The U.S. Federal Reserve's aggressive rate-hike cycle relative to the Reserve Bank of India last year has prompted U.S. and India interest rate differentials to decline, pushing forward premiums to levels not seen in over a decade.
"The forward premium level is so low it is a natural incentive for exporters to not sell dollars and for importers to buy," B Prasanna, global head – global markets – sales, trading and research at ICICI Bank told Reuters.
The 1-year rupee implied forward premium in 2022 has fallen from 4.63% to 1.61% - the lowest level in over a decade, before ending the year at 2.02%.
GRAPHIC : Rupee forward premiums since 2009 - https://www.reuters.com/graphics/INDIA-RUPEE/PREMIUMS/zdpxdrrllpx/chart.png
In 2022, the Fed raised rates by 425 basis points while the RBI increased borrowing cost by 225 bps, prompting premiums to tumble.
"I suspect that the rupee will not appreciate beyond a point," Prasanna said, adding that he expects the currency to trade within a range of 81.50 to 83.50 to the dollar in the current quarter.

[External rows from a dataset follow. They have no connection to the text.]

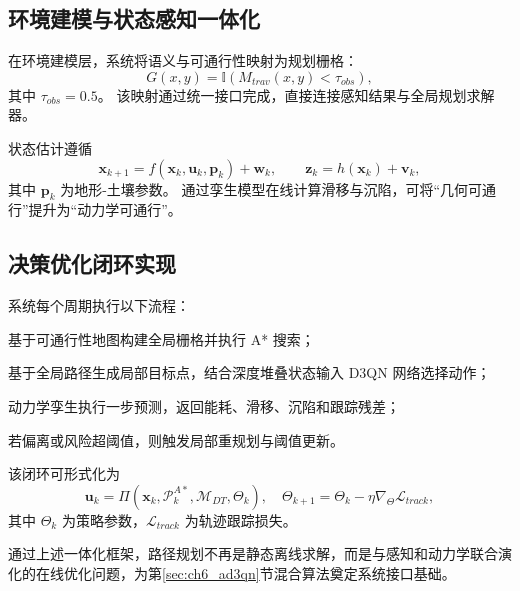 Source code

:\subsection{环境建模与状态感知一体化}
\label{subsec:ch6_env_state}

在环境建模层，系统将语义与可通行性映射为规划栅格：
\begin{equation}
G(x,y)=\mathbb{I}\!\left(M_{trav}(x,y)<\tau_{obs}\right),
\label{eq:ch6_grid_from_trav}
\end{equation}
其中 $\tau_{obs}=0.5$。
该映射通过统一接口完成，直接连接感知结果与全局规划求解器。

状态估计遵循
\begin{equation}
\mathbf{x}_{k+1}=f(\mathbf{x}_k,\mathbf{u}_k,\mathbf{p}_k)+\mathbf{w}_k,\qquad
\mathbf{z}_k=h(\mathbf{x}_k)+\mathbf{v}_k,
\label{eq:ch6_state_observe}
\end{equation}
其中 $\mathbf{p}_k$ 为地形-土壤参数。
通过孪生模型在线计算滑移与沉陷，可将“几何可通行”提升为“动力学可通行”。

\subsection{决策优化闭环实现}
\label{subsec:ch6_decision_loop}

系统每个周期执行以下流程：
\begin{myitemize}
	\item 基于可通行性地图构建全局栅格并执行 A* 搜索；
	\item 基于全局路径生成局部目标点，结合深度堆叠状态输入 D3QN 网络选择动作；
	\item 动力学孪生执行一步预测，返回能耗、滑移、沉陷和跟踪残差；
	\item 若偏离或风险超阈值，则触发局部重规划与阈值更新。
\end{myitemize}

该闭环可形式化为
\begin{equation}
\mathbf{u}_k=\Pi\!\left(\mathbf{x}_k,\mathcal{P}^{A*}_k,\mathcal{M}_{DT},\Theta_k\right),\quad
\Theta_{k+1}=\Theta_k-\eta\nabla_{\Theta}\mathcal{L}_{track},
\label{eq:ch6_closed_loop}
\end{equation}
其中 $\Theta_k$ 为策略参数，$\mathcal{L}_{track}$ 为轨迹跟踪损失。

通过上述一体化框架，路径规划不再是静态离线求解，而是与感知和动力学联合演化的在线优化问题，为第\ref{sec:ch6_ad3qn}节混合算法奠定系统接口基础。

A pullback on the dollar index on account of a less hawkish Fed view has helped the rupee recover from a record low of near 83.30 in October, and the local currency was trading at near 81.70 to the dollar on Thursday.
However, the outlook for the rupee remains "fundamentally weak" and the low level of forward premiums increases "the propensity for importers to hedge", Bhaskar Panda, head overseas treasury at HDFC Bank, said.
"Premium levels have an impact on the behaviour of importers and exporters to an extent."
The Indian rupee has climbed nearly 1.4% in the last three sessions, but HDFC Bank does not expect this to sustain and is also projecting a range of 81.50-83.50 for the unit in the current quarter.
The weakening bias on the rupee, alongside the inexpensive premiums, make it more likely that importers will hedge, Madhavi Arora, lead economist at Emkay Global Financial Services, said.